モスクワからマニラ、北京からブダペスト、アンカラからデリーに至るまで、国家主義の「ストロングマン(強権的な指導者)」が再び流行している。もし米国が共和党候補のドナルド・トランプ氏を大統領に選んだら、国際的な流行を追いかけているのであって、先頭で引っ張っているわけではない。
ストロングマンに魅了される流れは、独裁的な国と民主主義国の双方に広がっている。中国は10月末、習近平国家主席が今や共産党指導部の「核心」だと発表したとき、個人独裁に向かう危険な道をさらに一歩踏み出した。「核心」というのは、毛沢東主義のニュアンスを帯びた肩書だ。
その習氏は先日、フィリピンのロドリゴ・ドゥテルテ大統領をもてなした。ドゥテルテ氏は選挙を経て権力を握ったが、威張り散らすスタイルと法を軽んじる態度は、新しいタイプの独裁者に典型的な特徴だ。世界の強権的指導者たちの「守護聖人」は、そのワンマン支配がまだ民主主義の外見的特徴を多少備えている、ロシアのウラジーミル・プーチン大統領である。

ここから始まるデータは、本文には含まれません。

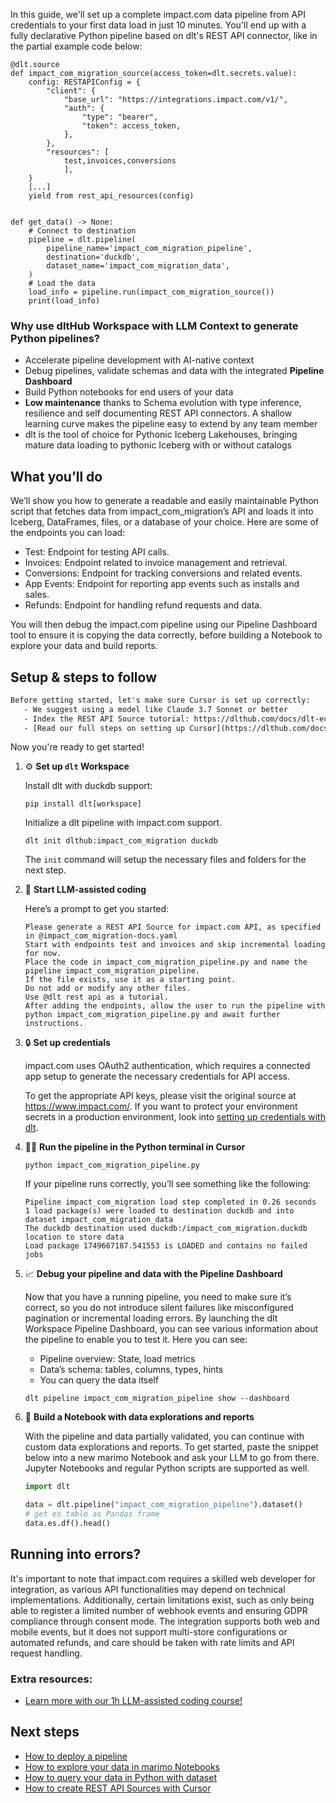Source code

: In this guide, we'll set up a complete impact.com data pipeline from API credentials to your first data load in just 10 minutes. You'll end up with a fully declarative Python pipeline based on dlt's REST API connector, like in the partial example code below:

```python-outcome
@dlt.source
def impact_com_migration_source(access_token=dlt.secrets.value):
    config: RESTAPIConfig = {
        "client": {
            "base_url": "https://integrations.impact.com/v1/",
            "auth": {
                "type": "bearer",
                "token": access_token,
            },
        },
        "resources": [
            test,invoices,conversions
            ],
    }
    [...]
    yield from rest_api_resources(config)


def get_data() -> None:
    # Connect to destination
    pipeline = dlt.pipeline(
        pipeline_name='impact_com_migration_pipeline',
        destination='duckdb',
        dataset_name='impact_com_migration_data', 
    )
    # Load the data
    load_info = pipeline.run(impact_com_migration_source())
    print(load_info) 
```

### Why use dltHub Workspace with LLM Context to generate Python pipelines?

- Accelerate pipeline development with AI-native context
- Debug pipelines, validate schemas and data with the integrated **Pipeline Dashboard**
- Build Python notebooks for end users of your data
- **Low maintenance** thanks to Schema evolution with type inference, resilience and self documenting REST API connectors. A shallow learning curve makes the pipeline easy to extend by any team member
- dlt is the tool of choice for Pythonic Iceberg Lakehouses, bringing mature data loading to pythonic Iceberg with or without catalogs

## What you’ll do

We’ll show you how to generate a readable and easily maintainable Python script that fetches data from impact_com_migration’s API and loads it into Iceberg, DataFrames, files, or a database of your choice. Here are some of the endpoints you can load:

- Test: Endpoint for testing API calls.
- Invoices: Endpoint related to invoice management and retrieval.
- Conversions: Endpoint for tracking conversions and related events.
- App Events: Endpoint for reporting app events such as installs and sales.
- Refunds: Endpoint for handling refund requests and data.

You will then debug the impact.com pipeline using our Pipeline Dashboard tool to ensure it is copying the data correctly, before building a Notebook to explore your data and build reports.

## Setup & steps to follow

```default
Before getting started, let's make sure Cursor is set up correctly:
   - We suggest using a model like Claude 3.7 Sonnet or better
   - Index the REST API Source tutorial: https://dlthub.com/docs/dlt-ecosystem/verified-sources/rest_api/ and add it to context as **@dlt rest api**
   - [Read our full steps on setting up Cursor](https://dlthub.com/docs/dlt-ecosystem/llm-tooling/cursor-restapi#23-configuring-cursor-with-documentation)
```

Now you're ready to get started!

1. ⚙️ **Set up `dlt` Workspace**
    
    Install dlt with duckdb support:
    ```shell
    pip install dlt[workspace]
    ```

    Initialize a dlt pipeline with impact.com support.
    ```shell
    dlt init dlthub:impact_com_migration duckdb
    ```

    The `init` command will setup the necessary files and folders for the next step.
    
2. 🤠 **Start LLM-assisted coding**
    
    Here’s a prompt to get you started:
    
    ```prompt
    Please generate a REST API Source for impact.com API, as specified in @impact_com_migration-docs.yaml 
    Start with endpoints test and invoices and skip incremental loading for now. 
    Place the code in impact_com_migration_pipeline.py and name the pipeline impact_com_migration_pipeline. 
    If the file exists, use it as a starting point. 
    Do not add or modify any other files. 
    Use @dlt rest api as a tutorial. 
    After adding the endpoints, allow the user to run the pipeline with python impact_com_migration_pipeline.py and await further instructions.
    ```

    
3. 🔒 **Set up credentials** 
    
    impact.com uses OAuth2 authentication, which requires a connected app setup to generate the necessary credentials for API access.
    
    To get the appropriate API keys, please visit the original source at https://www.impact.com/.
    If you want to protect your environment secrets in a production environment, look into [setting up credentials with dlt](https://dlthub.com/docs/walkthroughs/add_credentials).
    
4. 🏃‍♀️ **Run the pipeline in the Python terminal in Cursor**
    
    ```shell
    python impact_com_migration_pipeline.py
    ```
    
    If your pipeline runs correctly, you’ll see something like the following:
    
    ```shell
    Pipeline impact_com_migration load step completed in 0.26 seconds
    1 load package(s) were loaded to destination duckdb and into dataset impact_com_migration_data
    The duckdb destination used duckdb:/impact_com_migration.duckdb location to store data
    Load package 1749667187.541553 is LOADED and contains no failed jobs
    ```
    
5. 📈 **Debug your pipeline and data with the Pipeline Dashboard**

    Now that you have a running pipeline, you need to make sure it’s correct, so you do not introduce silent failures like misconfigured pagination or incremental loading errors. By launching the dlt Workspace Pipeline Dashboard, you can see various information about the pipeline to enable you to test it. Here you can see:
    - Pipeline overview: State, load metrics
    - Data’s schema: tables, columns, types, hints
    - You can query the data itself
    
    ```shell
    dlt pipeline impact_com_migration_pipeline show --dashboard
    ```
    
6. 🐍 **Build a Notebook with data explorations and reports**

    With the pipeline and data partially validated, you can continue with custom data explorations and reports. To get started, paste the snippet below into a new marimo Notebook and ask your LLM to go from there. Jupyter Notebooks and regular Python scripts are supported as well.

    
    ```python
    import dlt

   data = dlt.pipeline("impact_com_migration_pipeline").dataset()
   # get es table as Pandas frame
   data.es.df().head()
    ```

## Running into errors?

It's important to note that impact.com requires a skilled web developer for integration, as various API functionalities may depend on technical implementations. Additionally, certain limitations exist, such as only being able to register a limited number of webhook events and ensuring GDPR compliance through consent mode. The integration supports both web and mobile events, but it does not support multi-store configurations or automated refunds, and care should be taken with rate limits and API request handling.

### Extra resources:

- [Learn more with our 1h LLM-assisted coding course!](https://www.youtube.com/watch?v=GGid70rnJuM)

## Next steps

- [How to deploy a pipeline](https://dlthub.com/docs/walkthroughs/deploy-a-pipeline)
- [How to explore your data in marimo Notebooks](https://dlthub.com/docs/general-usage/dataset-access/marimo)
- [How to query your data in Python with dataset](https://dlthub.com/docs/general-usage/dataset-access/dataset)
- [How to create REST API Sources with Cursor](https://dlthub.com/docs/dlt-ecosystem/llm-tooling/cursor-restapi)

民主主義の形式と独裁の現実を織り交ぜた同じ体制は、ほかの強権的指導者も披露している。その一人はトルコのレジェップ・タイイップ・エルドアン大統領であり、程度はましだが、ハンガリーのオルバン・ビクトル首相だ。このほか、まだ正真正銘の民主主義体制の枠内で活動しているものの、その政治的アピールは、国家主義をはっきり帯びた毅然としたリーダーシップというイメージを基盤としている強権的指導者がいる。インドのナレンドラ・モディ首相や日本の安倍晋三首相などだ。

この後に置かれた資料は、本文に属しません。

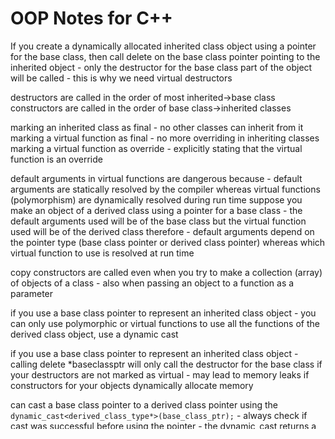 # OOP Notes for C++

If you create a dynamically allocated inherited class object using a pointer for the base class, then call delete on the base class pointer pointing to the inherited object - only the destructor for the base class part of the object will be called - this is why we need virtual destructors

destructors are called in the order of most inherited->base class
constructors are called in the order of base class->inherited classes

marking an inherited class as final - no other classes can inherit from it
marking a virtual function as final - no more overriding in inheriting classes
marking a virtual function as override - explicitly stating that the virtual function is an override 

default arguments in virtual functions are dangerous because - 
default arguments are statically resolved by the compiler whereas virtual functions (polymorphism) are dynamically resolved during run time
suppose you make an object of a derived class using a pointer for a base class - the default arguments used will be of the base class but the virtual function used will be of the derived class
therefore - default arguments depend on the pointer type (base class pointer or derived class pointer) whereas which virtual function to use is resolved at run time

copy constructors are called even when you try to make a collection (array) of objects of a class - also when passing an object to a function as a parameter

if you use a base class pointer to represent an inherited class object - you can only use polymorphic or virtual functions
to use all the functions of the derived class object, use a dynamic cast

if you use a base class pointer to represent an inherited class object - calling delete *baseclassptr will only call the destructor for the base class if your destructors are not marked as virtual - may lead to memory leaks if constructors for your objects dynamically allocate memory

can cast a base class pointer to a derived class pointer using the ```dynamic_cast<derived_class_type*>(base_class_ptr);``` - always check if cast was successful before using the pointer - the dynamic_cast returns a nullptr if it failed
- this can be used to call non-virtual functions of inherited classes through a base class pointer

no such thing as a null reference - cant do pointer checks like in previous case - gives undefined behavior

can dynamic cast references the same way (Eg: Feline& feline_ref {dynamic_cast<Feline&>(animal_ref)};) - only issue being that you can't check for null references to see if the dynamic cast passed or failed - therefore prefer pointers

can dynamically cast a base class reference to an inherited class pointer also - best way to do it if you have a reference - this way you can even check if the cast was successful or not

calling virtual functions from constructors or destructors gives static binding results - this is because the base constructor is called first before the inherited part of the object is built so it calls whatever version of the virtual function is available (the base class object method which therefore leads to static binding)
- instead - first build the object, then call the virtual method on the object if the virtual method was supposed to act as a constructor and set up some values - dynamic binding results
- instead of calling virtual functions from the destructor - call the virtual function before the destructor is called for the object - dynamic binding results

pure virtual functions - example shape-> circle
                                      |-> rectangle
and you have functions to calculate area and perimeter in the base shape class - but no implementation to find the area and perimeter in the base class - the functions are meant to be overriden by the base class - called a purely virtual method 
- dont have to put in implementations for these functions in the base class - compiler will not look for the base class implementation.
To declare pure virtual functions: ```virtual double perimeter() const = 0;```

憂慮すべきことに、トランプ氏の政治スタイルは、プーチン、エルドアン両大統領といった最も独裁的なストロングマンと一番共通点が多い。
ロシアとトルコの指導者が描く外の世界は、自国に対して陰謀を企てる敵対勢力に満ちた場所だ。また彼らは、往々にして外部の敵と協力しているとされる「内なる敵」を引き合いに出す。プーチン氏とエルドアン氏は、習氏と同じように、外国人から受けた過去の屈辱を晴らす「国家の復興」を率いることも約束している。
■トランプ氏、ストロングマンと共通する特徴
トランプ氏は驚くほどよく似た政治物語を採用した。国家主義と自己憐憫(れんびん)、陰謀論、国家再生の約束という同じ要素を含むストーリーだ。トランプ氏はこう主張する――世界は米国を笑っている、米国内の自分の敵は外国のロビイストとぐるになっている、だが自分は「米国を再び偉大にする」と。
トランプ氏はさらに、米制度全体が腐敗していると断じ「泥沼を一掃する」と約束している。腐敗したエリートを統制するという、この(概してシニカルな)約束は、新たなストロングマンに共通する特徴だ。プーチン氏はロシアのオリガルヒ(新興財閥)を相手に、芝居がかった衝突を演出してみせた。習氏は猛烈な反腐敗運動に乗り出した。
程度の差こそあれ、こうした強権的指導者は皆、個人崇拝を促してきた。近年、中国では、習氏を賛美する流行歌が次々生まれた。ロシアのメディアは、さまざまなマッチョなポーズを取るプーチン氏の姿を紹介してきた。